■ RECORD EXCERPTS
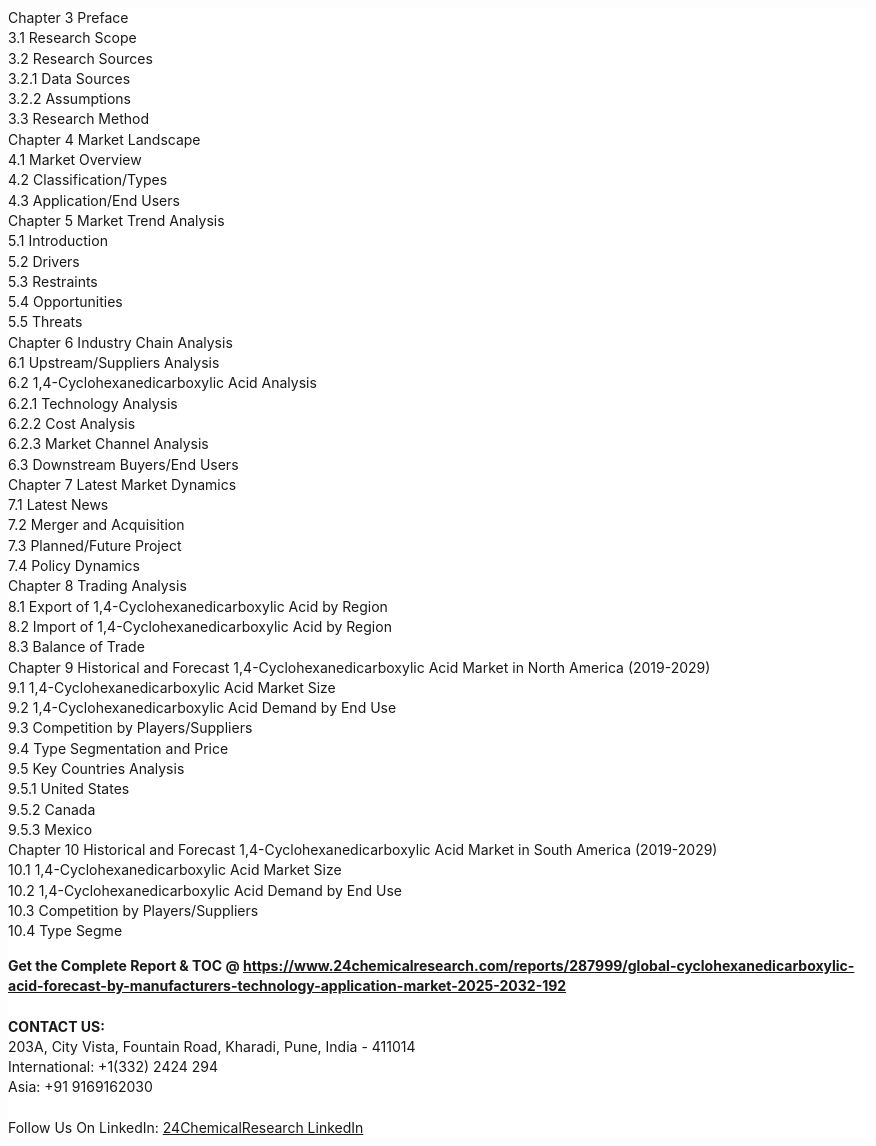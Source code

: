 Chapter 3 Preface<br />
3.1 Research Scope<br />
3.2 Research Sources<br />
3.2.1 Data Sources<br />
3.2.2 Assumptions<br />
3.3 Research Method<br />
Chapter 4 Market Landscape<br />
4.1 Market Overview<br />
4.2 Classification/Types<br />
4.3 Application/End Users<br />
Chapter 5 Market Trend Analysis<br />
5.1 Introduction<br />
5.2 Drivers<br />
5.3 Restraints<br />
5.4 Opportunities<br />
5.5 Threats<br />
Chapter 6 Industry Chain Analysis<br />
6.1 Upstream/Suppliers Analysis<br />
6.2 1,4-Cyclohexanedicarboxylic Acid Analysis<br />
6.2.1 Technology Analysis<br />
6.2.2 Cost Analysis<br />
6.2.3 Market Channel Analysis<br />
6.3 Downstream Buyers/End Users<br />
Chapter 7 Latest Market Dynamics<br />
7.1 Latest News<br />
7.2 Merger and Acquisition<br />
7.3 Planned/Future Project<br />
7.4 Policy Dynamics<br />
Chapter 8 Trading Analysis<br />
8.1 Export of 1,4-Cyclohexanedicarboxylic Acid by Region<br />
8.2 Import of 1,4-Cyclohexanedicarboxylic Acid by Region<br />
8.3 Balance of Trade<br />
Chapter 9 Historical and Forecast 1,4-Cyclohexanedicarboxylic Acid Market in North America (2019-2029)<br />
9.1 1,4-Cyclohexanedicarboxylic Acid Market Size<br />
9.2 1,4-Cyclohexanedicarboxylic Acid Demand by End Use<br />
9.3 Competition by Players/Suppliers<br />
9.4 Type Segmentation and Price<br />
9.5 Key Countries Analysis<br />
9.5.1 United States<br />
9.5.2 Canada<br />
9.5.3 Mexico<br />
Chapter 10 Historical and Forecast 1,4-Cyclohexanedicarboxylic Acid Market in South America (2019-2029)<br />
10.1 1,4-Cyclohexanedicarboxylic Acid Market Size<br />
10.2 1,4-Cyclohexanedicarboxylic Acid Demand by End Use<br />
10.3 Competition by Players/Suppliers<br />
10.4 Type Segme</p><div><b>Get the Complete Report & TOC @ 
            <a href="https://www.24chemicalresearch.com/reports/287999/global-cyclohexanedicarboxylic-acid-forecast-by-manufacturers-technology-application-market-2025-2032-192">
            https://www.24chemicalresearch.com/reports/287999/global-cyclohexanedicarboxylic-acid-forecast-by-manufacturers-technology-application-market-2025-2032-192</a></b></div><br><b>CONTACT US:</b><br>
            203A, City Vista, Fountain Road, Kharadi, Pune, India - 411014<br>
            International: +1(332) 2424 294<br>
            Asia: +91 9169162030 <br><br>
            Follow Us On LinkedIn: <a href="https://www.linkedin.com/company/24chemicalresearch/">24ChemicalResearch LinkedIn</a>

■ EXERCISE DESCRIPTION
Copy each line of the records above that carries the word "Users".

■ EXERCISE OUTPUT
4.3 Application/End Users<br />
6.3 Downstream Buyers/End Users<br />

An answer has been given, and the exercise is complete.